Stellar Black Holes and the Origin of Cosmic Acceleration

TL;DR

This paper proposes that black holes in a modified gravity theory could explain cosmic acceleration, linking local black hole physics to the universe's large-scale expansion and making testable predictions for dark energy evolution.

Contribution

It introduces a UV-IR coupling in gravitational aether theory and shows how black holes could drive cosmic acceleration consistent with observations.

Findings

Black holes exhibit UV-IR coupling in this theory.

Accelerating solutions match current dark energy observations.

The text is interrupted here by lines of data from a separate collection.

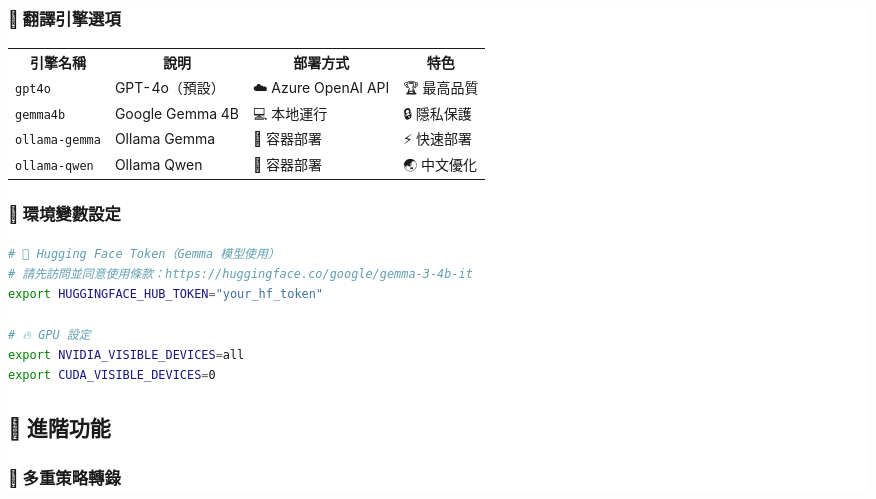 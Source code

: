 ### 🤖 翻譯引擎選項

<table>
<tr>
<th>引擎名稱</th>
<th>說明</th>
<th>部署方式</th>
<th>特色</th>
</tr>
<tr>
<td><code>gpt4o</code></td>
<td>GPT-4o（預設）</td>
<td>☁️ Azure OpenAI API</td>
<td>🏆 最高品質</td>
</tr>
<tr>
<td><code>gemma4b</code></td>
<td>Google Gemma 4B</td>
<td>💻 本地運行</td>
<td>🔒 隱私保護</td>
</tr>
<tr>
<td><code>ollama-gemma</code></td>
<td>Ollama Gemma</td>
<td>🐳 容器部署</td>
<td>⚡ 快速部署</td>
</tr>
<tr>
<td><code>ollama-qwen</code></td>
<td>Ollama Qwen</td>
<td>🐳 容器部署</td>
<td>🌏 中文優化</td>
</tr>
</table>

### 🔧 環境變數設定

```bash
# 🤗 Hugging Face Token（Gemma 模型使用）
# 請先訪問並同意使用條款：https://huggingface.co/google/gemma-3-4b-it
export HUGGINGFACE_HUB_TOKEN="your_hf_token"

# 🔥 GPU 設定
export NVIDIA_VISIBLE_DEVICES=all
export CUDA_VISIBLE_DEVICES=0
```

## 🔧 進階功能

### 🎯 多重策略轉錄
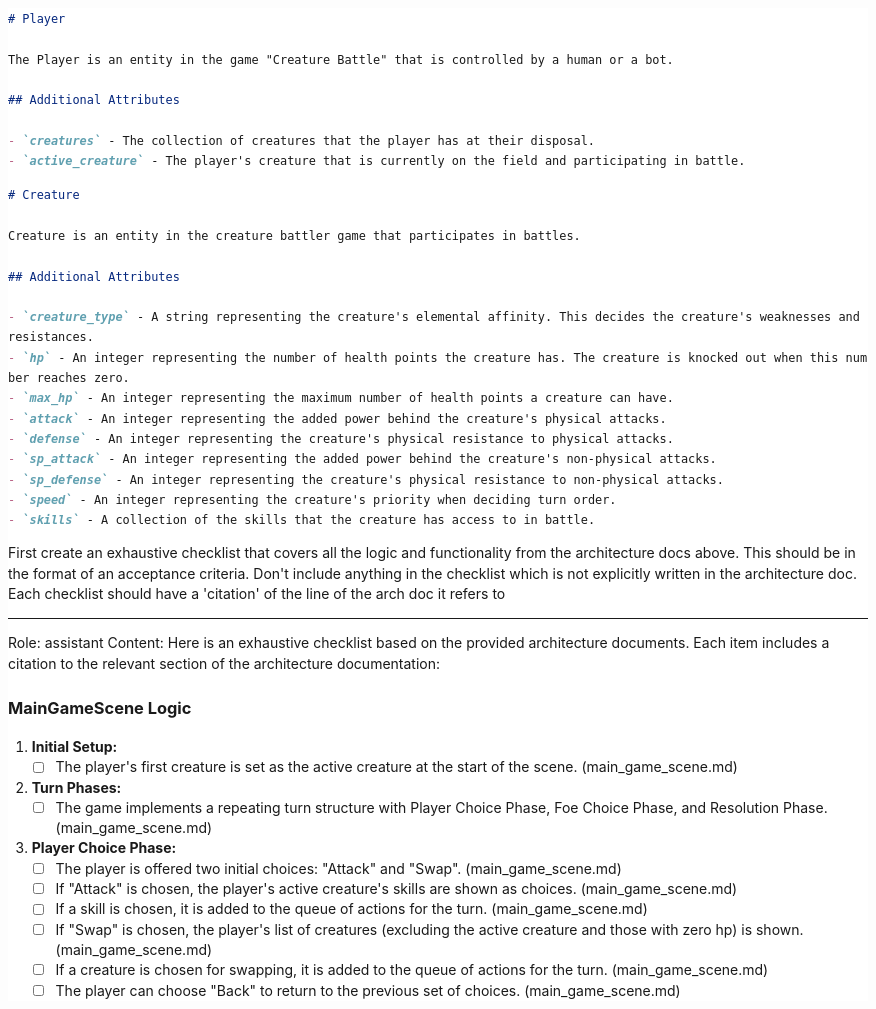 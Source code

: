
 ```markdown main_game/docs/models/player.md
# Player

The Player is an entity in the game "Creature Battle" that is controlled by a human or a bot. 

## Additional Attributes

- `creatures` - The collection of creatures that the player has at their disposal. 
- `active_creature` - The player's creature that is currently on the field and participating in battle.
```

```markdown main_game/docs/models/creature.md
# Creature

Creature is an entity in the creature battler game that participates in battles.

## Additional Attributes

- `creature_type` - A string representing the creature's elemental affinity. This decides the creature's weaknesses and resistances.
- `hp` - An integer representing the number of health points the creature has. The creature is knocked out when this number reaches zero.
- `max_hp` - An integer representing the maximum number of health points a creature can have.
- `attack` - An integer representing the added power behind the creature's physical attacks.
- `defense` - An integer representing the creature's physical resistance to physical attacks.
- `sp_attack` - An integer representing the added power behind the creature's non-physical attacks.
- `sp_defense` - An integer representing the creature's physical resistance to non-physical attacks.
- `speed` - An integer representing the creature's priority when deciding turn order.
- `skills` - A collection of the skills that the creature has access to in battle.
```

First create an exhaustive checklist that covers all the logic and functionality from the architecture docs above. This should be in the format of an acceptance criteria. Don't include anything in the checklist which is not explicitly written in the architecture doc. Each checklist should have a 'citation' of the line of the arch doc it refers to
__________________
Role: assistant
Content: Here is an exhaustive checklist based on the provided architecture documents. Each item includes a citation to the relevant section of the architecture documentation:

### MainGameScene Logic

1. **Initial Setup:**
   - [ ] The player's first creature is set as the active creature at the start of the scene. (main_game_scene.md)

2. **Turn Phases:**
   - [ ] The game implements a repeating turn structure with Player Choice Phase, Foe Choice Phase, and Resolution Phase. (main_game_scene.md)

3. **Player Choice Phase:**
   - [ ] The player is offered two initial choices: "Attack" and "Swap". (main_game_scene.md)
   - [ ] If "Attack" is chosen, the player's active creature's skills are shown as choices. (main_game_scene.md)
   - [ ] If a skill is chosen, it is added to the queue of actions for the turn. (main_game_scene.md)
   - [ ] If "Swap" is chosen, the player's list of creatures (excluding the active creature and those with zero hp) is shown. (main_game_scene.md)
   - [ ] If a creature is chosen for swapping, it is added to the queue of actions for the turn. (main_game_scene.md)
   - [ ] The player can choose "Back" to return to the previous set of choices. (main_game_scene.md)
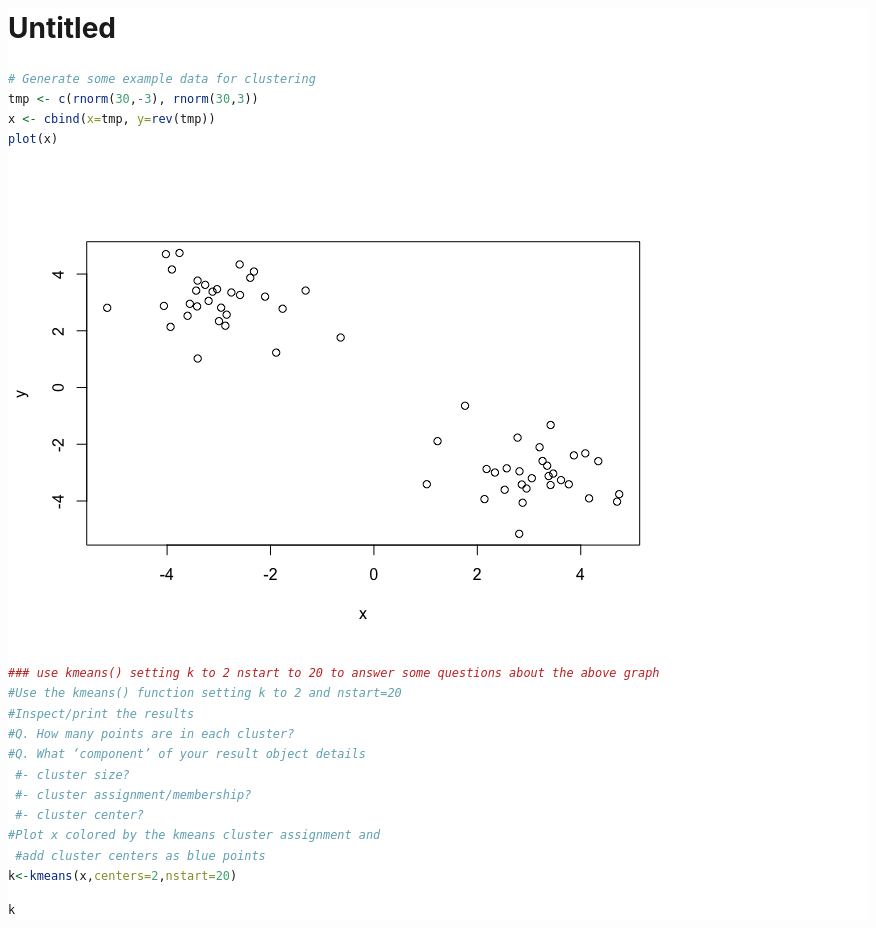 Untitled
================

``` r
# Generate some example data for clustering
tmp <- c(rnorm(30,-3), rnorm(30,3))
x <- cbind(x=tmp, y=rev(tmp))
plot(x)
```

![](Class07_files/figure-gfm/unnamed-chunk-1-1.png)

``` r
### use kmeans() setting k to 2 nstart to 20 to answer some questions about the above graph
#Use the kmeans() function setting k to 2 and nstart=20
#Inspect/print the results
#Q. How many points are in each cluster?
#Q. What ‘component’ of your result object details
 #- cluster size?
 #- cluster assignment/membership?
 #- cluster center?
#Plot x colored by the kmeans cluster assignment and
 #add cluster centers as blue points
k<-kmeans(x,centers=2,nstart=20)
```

``` r
k
```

Predicted dark energy evolution can be tested with future probes.

Abstract

The discovery of cosmic acceleration has presented a unique challenge for cosmologists. As observational cosmology forges ahead, theorists have struggled to make sense of a standard model that requires extreme fine tuning. This challenge is known as the cosmological constant problem. The theory of gravitational aether is an alternative to general relativity that does not suffer from this fine-tuning problem, as it decouples the quantum field theory vacuum from geometry, while remaining consistent with other tests of gravity. In this paper, we study static black hole solutions in this theory and show that it manifests a UV-IR coupling: Aether couples the spacetime metric close to the black hole horizon, to metric at infinity. We then show that using the Trans-Planckian ansatz (as a quantum gravity effect) close to the black hole horizon, leads to an accelerating cosmological solution, far from the horizon. Interestingly, this acceleration matches current observations for stellar mass black holes. Based on our current understanding of the black hole accretion history in the Universe, we then make a prediction for how the effective dark energy density should evolve with redshift, which can be tested with future dark energy probes.